Records from a dataset |
-----

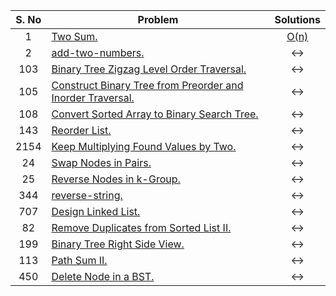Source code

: | S. No | Problem                                                                                                                                                                                                             |           Solutions            |
| :---: | ------------------------------------------------------------------------------------------------------------------------------------------------------------------------------------------------------------------- | :----------------------------: |
|   1   | [Two Sum.](https://leetcode.com/problems/two-sum/)                                                                                                                  | [O(n)](.1-two-sum.cpp) |
|   2   | [add-two-numbers.](https://leetcode.com/problems/add-two-numbers/)                                                                                                  |              <->               |
|   103   | [Binary Tree Zigzag Level Order Traversal.](https://leetcode.com/problems/binary-tree-zigzag-level-order-traversal/)                                                                                            |              <->               |
|   105   | [Construct Binary Tree from Preorder and Inorder Traversal.](https://leetcode.com/problems/construct-binary-tree-from-preorder-and-inorder-traversal/)                                  |              <->               |
|   108   | [Convert Sorted Array to Binary Search Tree.](https://leetcode.com/problems/convert-sorted-array-to-binary-search-tree/)                                                         |              <->               |
|   143   | [Reorder List.](https://leetcode.com/problems/reorder-list/)                                                                                  |              <->               |
|   2154   | [Keep Multiplying Found Values by Two.](https://leetcode.com/problems/keep-multiplying-found-values-by-two/)                                                                        |              <->               |
|   24   | [ Swap Nodes in Pairs.](https://leetcode.com/problems/swap-nodes-in-pairs/)                                         |              <->               |
|   25   | [Reverse Nodes in k-Group.](https://leetcode.com/problems/reverse-nodes-in-k-group/)                                  |              <->               |
|  344   | [reverse-string.](https://leetcode.com/problems/reverse-string/)                                                                                   |              <->               |
|  707  | [Design Linked List.](https://leetcode.com/problems/design-linked-list/)                                                                                                              |              <->               |
|  82   | [Remove Duplicates from Sorted List II.](https://leetcode.com/problems/remove-duplicates-from-sorted-list-ii/)                                                                                       |              <->               |
|  199  | [Binary Tree Right Side View.](https://leetcode.com/problems/binary-tree-right-side-view/)                                                                                       |              <->               |
|  113  | [Path Sum II.](https://leetcode.com/problems/path-sum-ii/)                                                                                       |              <->               |
|  450  | [Delete Node in a BST.](https://leetcode.com/problems/delete-node-in-a-bst/)                                                                                       |              <->               |

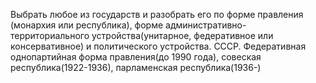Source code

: Выбрать любое из государств и разобрать его по форме правления (монархия или республика), форме административно- территориального устройства(унитарное, федеративное или консервативное) и политического устройства.
СССР. Федеративная однопартийная форма правления(до 1990 года), совеская республика(1922-1936), парламенская республика(1936-)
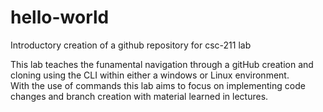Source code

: # hello-world
Introductory creation of a github repository for csc-211 lab

This lab teaches the funamental navigation through a gitHub creation and cloning using the CLI within either a windows or Linux environment. 	
With the use of commands this lab aims to focus on implementing code changes and branch creation with material learned in lectures.
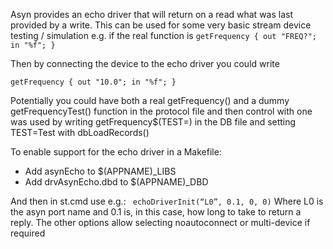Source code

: Asyn provides an echo driver that will return on a read what was last provided by a write. This can
be used for some very basic stream device testing / simulation e.g. if the real function is
``
getFrequency {
    out "FREQ?"; in "%f";
}
``

Then by connecting the device to the echo driver you could write

``
getFrequency {
    out "10.0"; in "%f";
}
``

Potentially you could have both a real  getFrequency()  and a dummy getFrequencyTest() function in the protocol file and then control with one was used by writing   getFrequency$(TEST=)   in the DB file and setting   TEST=Test   with dbLoadRecords() 

To enable support for the echo driver in a Makefile:
* Add  asynEcho  to $(APPNAME)_LIBS
* Add  drvAsynEcho.dbd  to $(APPNAME)_DBD

And then in st.cmd use e.g.:
`` 
echoDriverInit(“L0”, 0.1, 0, 0)
``
Where L0 is the asyn port name and 0.1 is, in this case, how long to take to return a reply. The other options allow selecting noautoconnect or multi-device if required

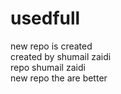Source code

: # usedfull
new repo  is created
<br>
created by shumail zaidi 
<br>
repo
shumail zaidi <br>
new repo
the are better 
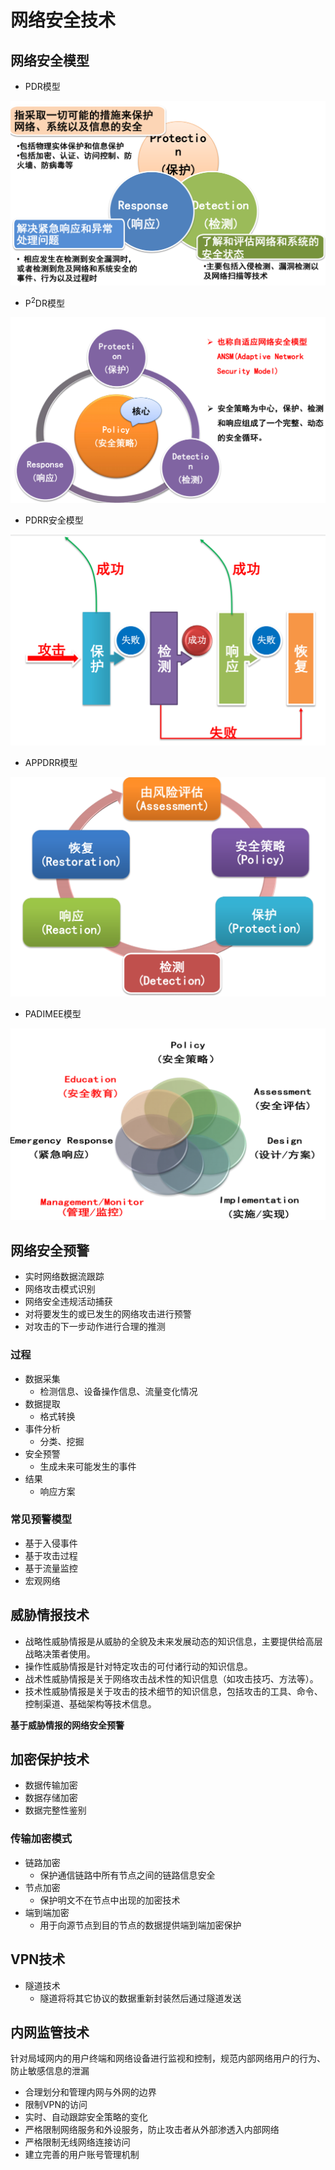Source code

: # 网络安全技术

## 网络安全模型

- PDR模型

![批注 2020-06-06 100741](/assets/批注%202020-06-06%20100741.png)

- P<sup>2</sup>DR模型

![批注 2020-06-06 100850](/assets/批注%202020-06-06%20100850.png)

- PDRR安全模型

![批注 2020-06-06 100920](/assets/批注%202020-06-06%20100920.png)

- APPDRR模型

![批注 2020-06-06 101200](/assets/批注%202020-06-06%20101200.png)

- PADIMEE模型

![批注 2020-06-06 101233](/assets/批注%202020-06-06%20101233.png)

## 网络安全预警

- 实时网络数据流跟踪
- 网络攻击模式识别
- 网络安全违规活动捕获
- 对将要发生的或已发生的网络攻击进行预警
- 对攻击的下一步动作进行合理的推测

### 过程

- 数据采集
  - 检测信息、设备操作信息、流量变化情况
- 数据提取
  - 格式转换
- 事件分析
  - 分类、挖掘
- 安全预警
  - 生成未来可能发生的事件
- 结果
  - 响应方案

### 常见预警模型

- 基于入侵事件
- 基于攻击过程
- 基于流量监控
- 宏观网络

## 威胁情报技术

- 战略性威胁情报是从威胁的全貌及未来发展动态的知识信息，主要提供给高层战略决策者使用。
- 操作性威胁情报是针对特定攻击的可付诸行动的知识信息。
- 战术性威胁情报是关于网络攻击战术性的知识信息（如攻击技巧、方法等）。
- 技术性威胁情报是关于攻击的技术细节的知识信息，包括攻击的工具、命令、控制渠道、基础架构等技术信息。

**基于威胁情报的网络安全预警**

## 加密保护技术

- 数据传输加密
- 数据存储加密
- 数据完整性鉴别

### 传输加密模式

- 链路加密
  - 保护通信链路中所有节点之间的链路信息安全
- 节点加密
  - 保护明文不在节点中出现的加密技术
- 端到端加密
  - 用于向源节点到目的节点的数据提供端到端加密保护

## VPN技术

- 隧道技术
  - 隧道将将其它协议的数据重新封装然后通过隧道发送

## 内网监管技术

针对局域网内的用户终端和网络设备进行监视和控制，规范内部网络用户的行为、防止敏感信息的泄漏

- 合理划分和管理内网与外网的边界
- 限制VPN的访问
- 实时、自动跟踪安全策略的变化
- 严格限制网络服务和外设服务，防止攻击者从外部渗透入内部网络
- 严格限制无线网络连接访问
- 建立完善的用户账号管理机制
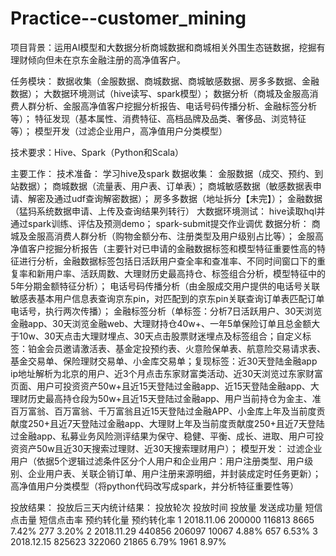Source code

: # Practice--customer_mining

项目背景：运用AI模型和大数据分析商城数据和商城相关外围生态链数据，挖掘有理财倾向但未在京东金融注册的高净值客户。

任务模块：
数据收集（金服数据、商城数据、商城敏感数据、房多多数据、金融数据）；
大数据环境测试（hive读写、spark模型）；
数据分析（商城及金服高消费人群分析、金服高净值客户挖掘分析报告、电话号码传播分析、金融标签分析等）；
特征发现（基本属性、消费特征、高档品牌及品类、奢侈品、浏览特征等）；
模型开发（过滤企业用户，高净值用户分类模型）

技术要求：Hive、Spark（Python和Scala）

主要工作：
	技术准备：
		学习hive及spark
	数据收集：
		金服数据（成交、预约、到站数据）；
		商城数据（流量表、用户表、订单表）；
		商城敏感数据（敏感数据表申请、解密及通过udf查询解密数据）；
		房多多数据（地址拆分【未完】）；
		金融数据（猛犸系统数据申请、上传及查询结果列转行）
	大数据环境测试：
		hive读取hql并通过spark训练、评估及预测demo；
		spark-submit提交作业调优
	数据分析：
		商城及金服高消费人群分析（购物金额分布、注册类型及用户级别占比等）；
		金服高净值客户挖掘分析报告（主要针对已申请的金融数据标签和模型特征重要性高的特征进行分析，金融数据标签包括日活跃用户查全率和查准率、不同时间窗口下的重复率和新用户率、活跃周数、大理财历史最高持仓、标签组合分析，模型特征中的5年分期金额特征分析）；
		电话号码传播分析（由金服成交用户提供的电话号关联敏感表基本用户信息表查询京东pin，对匹配到的京东pin关联查询订单表匹配订单电话号，执行两次传播）；
		金融标签分析（单标签：分析7日活跃用户、30天浏览金融app、30天浏览金融web、大理财持仓40w+、一年5单保险订单且总金额大于10w、30天点击大理财埋点、30天点击股票财迷埋点及标签组合；自定义标签：铂金会员邀请激活表、基金定投预约表、火意险保单表、航意险交易请求表、基金交易单、保险理财交易单、小金库交易单；复现标签：近30天登陆金融app ip地址解析为北京的用户、近3个月点击东家财富类活动、近30天浏览过东家财富页面、用户可投资资产50w+且近15天登陆过金融app、近15天登陆金融app、大理财历史最高持仓段为50w+且近15天登陆过金融app、用户当前持仓为金主、准百万富翁、百万富翁、千万富翁且近15天登陆过金融APP、小金库上年及当前度贡献度250+且近7天登陆过金融app、大理财上年及当前度贡献度250+且近7天登陆过金融app、私募业务风险测评结果为保守、稳健、平衡、成长、进取、用户可投资资产50w且近30天搜索过理财、近30天搜索理财用户）；
	模型开发：
		过滤企业用户（依据5个逻辑过滤条件区分个人用户和企业用户：用户注册类型、用户级别、企业用户表、关联企销订单、用户注册来源明细，并封装成定时任务更新）；
		高净值用户分类模型（将python代码改写成spark，并分析特征重要性等）


投放结果：
投放后三天内统计结果：
投放轮次	投放时间	  投放量	  发送成功量	  短信点击量	  短信点击率	  预约转化量	  预约转化率
1	   2018.11.06	200000	   116813	8665	     7.42%	277         3.20%
2	   2018.11.29	440856	   206097	10067	     4.88%	657         6.53%
3	   2018.12.15	825623	   322060	21865	     6.79%	1961	    8.97%

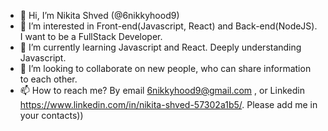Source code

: - 👋 Hi, I’m Nikita Shved (@6nikkyhood9)
- 👀 I’m interested in Front-end(Javascript, React) and Back-end(NodeJS). I want to be a FullStack Developer. 
- 🌱 I’m currently learning Javascript and React. Deeply understanding Javascript.
- 💞️ I’m looking to collaborate on new people, who can share information to each other.
- 📫 How to reach me? By email 6nikkyhood9@gmail.com , or Linkedin https://www.linkedin.com/in/nikita-shved-57302a1b5/. Please add me in your contacts))
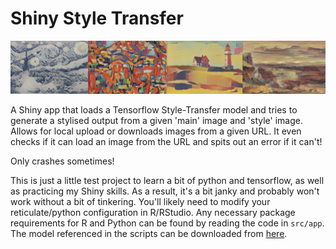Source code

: # Shiny Style Transfer

![banner](src/app/www/banner.jpg)

A Shiny app that loads a Tensorflow Style-Transfer model and tries to generate a stylised output from a given 'main' image and 'style' image. Allows for local upload or downloads images from a given URL. It even checks if it can load an image from the URL and spits out an error if it can't!

Only crashes sometimes! 

This is just a little test project to learn a bit of python and tensorflow, as well as practicing my Shiny skills. As a result, it's a bit janky and probably won't work without a bit of tinkering. You'll likely need to modify your reticulate/python configuration in R/RStudio. Any necessary package requirements for R and Python can be found by reading the code in `src/app`. 
The model referenced in the scripts can be downloaded from [here](https://tfhub.dev/google/magenta/arbitrary-image-stylization-v1-256/2). 
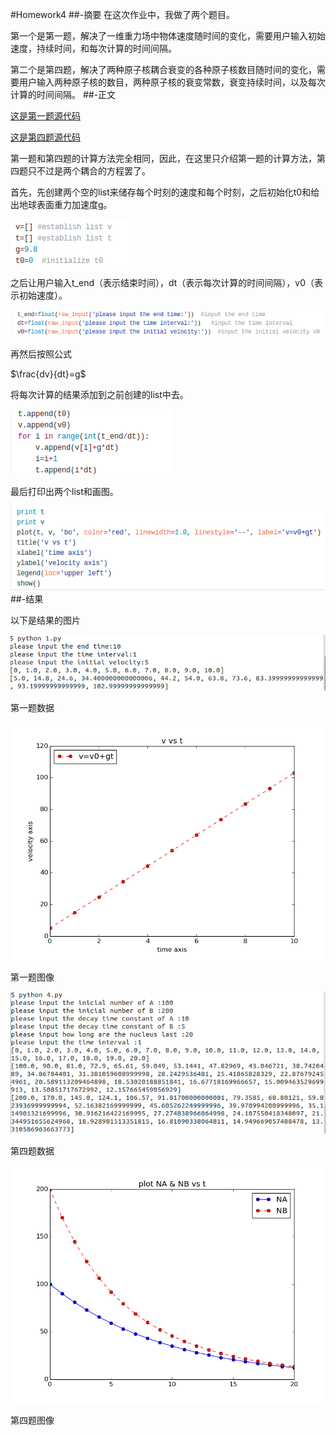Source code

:#Homework4
##-摘要
在这次作业中，我做了两个题目。

第一个是第一题，解决了一维重力场中物体速度随时间的变化，需要用户输入初始速度，持续时间，和每次计算的时间间隔。

第二个是第四题，解决了两种原子核耦合衰变的各种原子核数目随时间的变化，需要用户输入两种原子核的数目，两种原子核的衰变常数，衰变持续时间，以及每次计算的时间间隔。
##-正文

[这是第一题源代码](https://github.com/qinxiaochord/computationalphysics_N2013301020086/blob/master/homework4/1.py)

[这是第四题源代码](https://github.com/qinxiaochord/computationalphysics_N2013301020086/blob/master/homework4/4.py)

第一题和第四题的计算方法完全相同，因此，在这里只介绍第一题的计算方法，第四题只不过是两个耦合的方程罢了。

首先，先创建两个空的list来储存每个时刻的速度和每个时刻，之后初始化t0和给出地球表面重力加速度g。

![图1.1](https://raw.githubusercontent.com/qinxiaochord/computationalphysics_N2013301020086/master/homework4/1_1.png)

之后让用户输入t_end（表示结束时间），dt（表示每次计算的时间间隔），v0（表示初始速度）。

![图1.2](https://raw.githubusercontent.com/qinxiaochord/computationalphysics_N2013301020086/master/homework4/1_2.png)

再然后按照公式

$\frac{dv}{dt}=g$

将每次计算的结果添加到之前创建的list中去。

![图1.3](https://raw.githubusercontent.com/qinxiaochord/computationalphysics_N2013301020086/master/homework4/1_3.png)

最后打印出两个list和画图。

![图1.4](https://raw.githubusercontent.com/qinxiaochord/computationalphysics_N2013301020086/master/homework4/1_4.png)
##-结果

以下是结果的图片

![图1.5 第一题数据](https://raw.githubusercontent.com/qinxiaochord/computationalphysics_N2013301020086/master/homework4/1%E6%95%B0%E6%8D%AE.png)

第一题数据

![图1.6 第一题图像](https://raw.githubusercontent.com/qinxiaochord/computationalphysics_N2013301020086/master/homework4/v_vs_t.png)

第一题图像

![图1.7 第四题数据](https://raw.githubusercontent.com/qinxiaochord/computationalphysics_N2013301020086/master/homework4/4%E6%95%B0%E6%8D%AE.png)

第四题数据

![图1.8 第四题图像](https://raw.githubusercontent.com/qinxiaochord/computationalphysics_N2013301020086/master/homework4/NA_NB_vs_t.png)

第四题图像
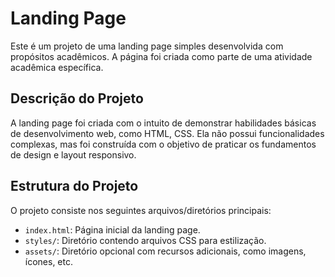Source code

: # Landing Page

Este é um projeto de uma landing page simples desenvolvida com propósitos acadêmicos. A página foi criada como parte de uma atividade acadêmica específica.

## Descrição do Projeto

A landing page foi criada com o intuito de demonstrar habilidades básicas de desenvolvimento web, como HTML, CSS. Ela não possui funcionalidades complexas, mas foi construída com o objetivo de praticar os fundamentos de design e layout responsivo.

## Estrutura do Projeto

O projeto consiste nos seguintes arquivos/diretórios principais:

- `index.html`: Página inicial da landing page.
- `styles/`: Diretório contendo arquivos CSS para estilização.
- `assets/`: Diretório opcional com recursos adicionais, como imagens, ícones, etc.
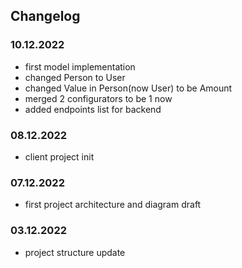 ## Changelog

### 10.12.2022

* first model implementation
* changed Person to User
* changed Value in Person(now User) to be Amount
* merged 2 configurators to be 1 now
* added endpoints list for backend
 
### 08.12.2022

* client project init

### 07.12.2022

* first project architecture and diagram draft


### 03.12.2022

* project structure update
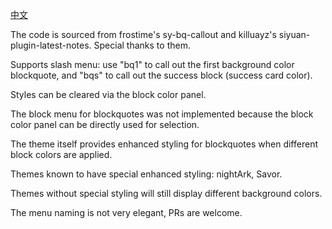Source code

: [中文](./README.md)

The code is sourced from frostime's sy-bq-callout and killuayz's siyuan-plugin-latest-notes. Special thanks to them.

Supports slash menu: use "bq1" to call out the first background color blockquote, and "bqs" to call out the success block (success card color).

Styles can be cleared via the block color panel.

The block menu for blockquotes was not implemented because the block color panel can be directly used for selection.

The theme itself provides enhanced styling for blockquotes when different block colors are applied.

Themes known to have special enhanced styling: nightArk, Savor.

Themes without special styling will still display different background colors.

The menu naming is not very elegant, PRs are welcome.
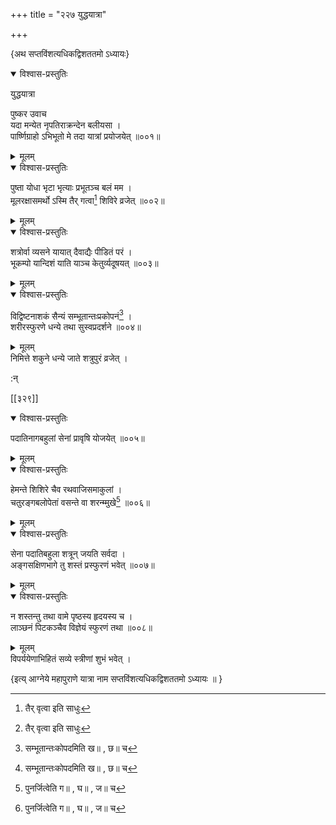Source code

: +++
title = "२२७ युद्धयात्रा"

+++

\{अथ सप्तविंशत्यधिकद्विशततमो ऽध्यायः\}


<details open><summary>विश्वास-प्रस्तुतिः</summary>

युद्धयात्रा  
    
पुष्कर उवाच  
यदा मन्येत नृपतिराक्रन्देन बलीयसा ।  
पार्ष्णिग्राहो ऽभिभूतो मे तदा यात्रां प्रयोजयेत्   ॥००१॥
</details>

<details><summary>मूलम्</summary>

युद्धयात्रा  
    
पुष्कर उवाच  
यदा मन्येत नृपतिराक्रन्देन बलीयसा ।  
पार्ष्णिग्राहो ऽभिभूतो मे तदा यात्रां प्रयोजयेत्   ॥००१॥
</details>  

<details open><summary>विश्वास-प्रस्तुतिः</summary>

पुष्ता योधा भृटा भृत्याः प्रभूतञ्च बलं मम   ।  
मूलरक्षासमर्थो ऽस्मि तैर् गत्वा[^२] शिविरे व्रजेत् ॥००२॥
</details>

<details><summary>मूलम्</summary>

पुष्ता योधा भृटा भृत्याः प्रभूतञ्च बलं मम   ।  
मूलरक्षासमर्थो ऽस्मि तैर् गत्वा[^२] शिविरे व्रजेत् ॥००२॥
</details>  

<details open><summary>विश्वास-प्रस्तुतिः</summary>

शत्रोर्वा व्यसने यायात् दैवाद्यैः पीडितं परं   ।  
भूकम्पो यान्दिशं याति याञ्च केतुर्व्यदूषयत्   ॥००३॥
</details>

<details><summary>मूलम्</summary>

शत्रोर्वा व्यसने यायात् दैवाद्यैः पीडितं परं   ।  
भूकम्पो यान्दिशं याति याञ्च केतुर्व्यदूषयत्   ॥००३॥
</details>  

<details open><summary>विश्वास-प्रस्तुतिः</summary>

विद्विष्टनाशकं सैन्यं सम्भूतान्तःप्रकोपनं[^३]   ।  
शरीरस्फुरणे धन्ये तथा सुस्वप्रदर्शने ॥००४॥
</details>

<details><summary>मूलम्</summary>

विद्विष्टनाशकं सैन्यं सम्भूतान्तःप्रकोपनं[^३]   ।  
शरीरस्फुरणे धन्ये तथा सुस्वप्रदर्शने ॥००४॥
</details>  
निमित्ते शकुने धन्ये जाते शत्रुपुरं व्रजेत् ।  
    
:न्  
    
[^१]: पुनर्जित्वेति ग॥ , घ॥ , ज॥ च  
    
[^२]: तैर् वृत्वा इति साधुः  
    
[^३]: सम्भूतान्तःकोपदमिति ख॥ , छ॥ च  

[[३२९]]
    

<details open><summary>विश्वास-प्रस्तुतिः</summary>

पदातिनागबहुलां सेनां प्रावृषि योजयेत् ॥००५॥
</details>

<details><summary>मूलम्</summary>

पदातिनागबहुलां सेनां प्रावृषि योजयेत् ॥००५॥
</details>  

<details open><summary>विश्वास-प्रस्तुतिः</summary>

हेमन्ते शिशिरे चैव रथवाजिसमाकुलां ।  
चतुरङ्गबलोपेतां वसन्ते वा शरन्म्मुखे[^१] ॥००६॥
</details>

<details><summary>मूलम्</summary>

हेमन्ते शिशिरे चैव रथवाजिसमाकुलां ।  
चतुरङ्गबलोपेतां वसन्ते वा शरन्म्मुखे[^१] ॥००६॥
</details>  

<details open><summary>विश्वास-प्रस्तुतिः</summary>

सेना पदातिबहुला शत्रून् जयति सर्वदा ।  
अङ्गसक्षिणभागे तु शस्तं प्रस्फुरणं भवेत्   ॥००७॥
</details>

<details><summary>मूलम्</summary>

सेना पदातिबहुला शत्रून् जयति सर्वदा ।  
अङ्गसक्षिणभागे तु शस्तं प्रस्फुरणं भवेत्   ॥००७॥
</details>  

<details open><summary>विश्वास-प्रस्तुतिः</summary>

न शस्तन्तु तथा वामे पृष्ठस्य हृदयस्य च ।  
लाञ्छनं पिटकञ्चैव विज्ञेयं स्फुरणं तथा   ॥००८॥
</details>

<details><summary>मूलम्</summary>

न शस्तन्तु तथा वामे पृष्ठस्य हृदयस्य च ।  
लाञ्छनं पिटकञ्चैव विज्ञेयं स्फुरणं तथा   ॥००८॥
</details>  
विपर्ययेणाभिहितं सव्ये स्त्रीणां शुभं भवेत्   ।  
    
\{इत्य् आग्नेये महापुराणे यात्रा नाम सप्तविंशत्यधिकद्विशततमो ऽध्यायः ॥  }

-----

Brief | Please show every line of the entries above that contains the word "第四题图像".

Result of the exercise |
![图1.8 第四题图像](https://raw.githubusercontent.com/qinxiaochord/computationalphysics_N2013301020086/master/homework4/NA_NB_vs_t.png)
第四题图像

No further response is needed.